Tam Sheang Tsung

Personal information
- Date of birth: 24 May 1995 (age 31)
- Place of birth: Tokyo, Japan
- Height: 1.74 m (5 ft 9 in)
- Position: Midfielder

Youth career
- Yokohama FC
- São Bernardo
- Mito HollyHock
- 2012–2013: Shanghai Shenhua
- 2014: Avispa Fukuoka

Senior career*
- Years: Team / Apps / (Gls)
- 2015: Kataller Toyama / 0 / (0)
- 2016: Gainare Tottori / 0 / (0)
- 2017: Melaka United / 0 / (0)
- 2017: → Kuala Lumpur City (loan) / 1 / (0)
- 2018: D'AR Wanderers / 5 / (0)
- 2018–2019: Alcanenense / 9 / (0)
- 2020–2021: Kedah Darul Aman / 1 / (0)
- 2022: Penang / 1 / (0)
- 2023: Kuala Lumpur Rovers / 0 / (0)

= Tam Sheang Tsung =

Japanese footballer (born 1995)

Tam Sheang Tsung (タム・シイアンツン; born 24 May 1995) is a Japanese former professional footballer who played as a midfielder.

==Career==

In 2009, Tsung joined the youth academy of Brazilian side São Bernardo. At the age of 15, he trained with Cardiff City in the English second division. In 2012, he joined the youth academy of Chinese club Shanghai Shenhua. Before the 2014 season, Tsung moved to the youth academy of Avispa Fukuoka in the Japanese second division. The following year, before the 2015 season, he signed with the Japanese third division team Kataller Toyama.
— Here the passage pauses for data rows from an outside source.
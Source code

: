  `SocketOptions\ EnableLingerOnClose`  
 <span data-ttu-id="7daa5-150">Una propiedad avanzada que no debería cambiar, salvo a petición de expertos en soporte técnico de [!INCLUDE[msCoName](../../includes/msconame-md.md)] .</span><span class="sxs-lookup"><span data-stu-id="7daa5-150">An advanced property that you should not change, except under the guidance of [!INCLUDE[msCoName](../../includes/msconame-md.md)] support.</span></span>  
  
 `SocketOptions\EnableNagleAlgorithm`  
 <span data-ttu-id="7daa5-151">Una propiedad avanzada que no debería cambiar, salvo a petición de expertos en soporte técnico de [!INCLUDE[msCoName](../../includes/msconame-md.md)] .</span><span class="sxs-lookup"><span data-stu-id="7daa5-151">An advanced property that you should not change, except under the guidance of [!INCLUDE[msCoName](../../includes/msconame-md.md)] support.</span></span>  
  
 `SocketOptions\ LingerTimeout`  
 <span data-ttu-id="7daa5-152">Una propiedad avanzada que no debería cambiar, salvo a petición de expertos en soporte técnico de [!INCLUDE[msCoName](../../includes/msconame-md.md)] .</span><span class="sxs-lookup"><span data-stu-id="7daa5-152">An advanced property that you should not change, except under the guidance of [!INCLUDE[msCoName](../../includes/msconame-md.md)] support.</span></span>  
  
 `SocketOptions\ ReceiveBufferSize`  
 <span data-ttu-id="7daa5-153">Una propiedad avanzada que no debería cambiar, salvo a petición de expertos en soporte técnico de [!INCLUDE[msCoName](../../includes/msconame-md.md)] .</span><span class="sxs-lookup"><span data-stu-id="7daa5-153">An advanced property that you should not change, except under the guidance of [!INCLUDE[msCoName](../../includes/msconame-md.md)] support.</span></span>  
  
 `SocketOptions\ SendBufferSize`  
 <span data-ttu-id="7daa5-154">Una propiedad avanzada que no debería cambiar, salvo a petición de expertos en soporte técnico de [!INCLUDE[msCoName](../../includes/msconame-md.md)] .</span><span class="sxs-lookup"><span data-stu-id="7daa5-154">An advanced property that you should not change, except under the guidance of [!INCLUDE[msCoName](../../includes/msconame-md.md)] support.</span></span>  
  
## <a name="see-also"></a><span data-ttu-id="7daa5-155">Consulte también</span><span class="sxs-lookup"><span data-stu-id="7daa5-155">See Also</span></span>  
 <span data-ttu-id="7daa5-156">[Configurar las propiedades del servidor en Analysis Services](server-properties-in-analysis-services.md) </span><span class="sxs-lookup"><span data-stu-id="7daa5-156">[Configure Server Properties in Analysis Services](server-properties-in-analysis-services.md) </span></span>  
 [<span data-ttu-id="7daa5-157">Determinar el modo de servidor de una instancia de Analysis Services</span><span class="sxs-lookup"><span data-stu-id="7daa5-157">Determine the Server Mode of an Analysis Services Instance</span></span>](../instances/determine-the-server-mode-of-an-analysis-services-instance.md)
Ahead of the 2017 season, he joined Melaka United in the Malaysian top flight, and later that year, he signed with Malaysian second division side KL City. In 2018, Tsung moved to Alcanenense in the Portuguese fourth division. Finally, before the 2020 season, he returned to Malaysia to sign with top-flight side Kedah Darul Aman.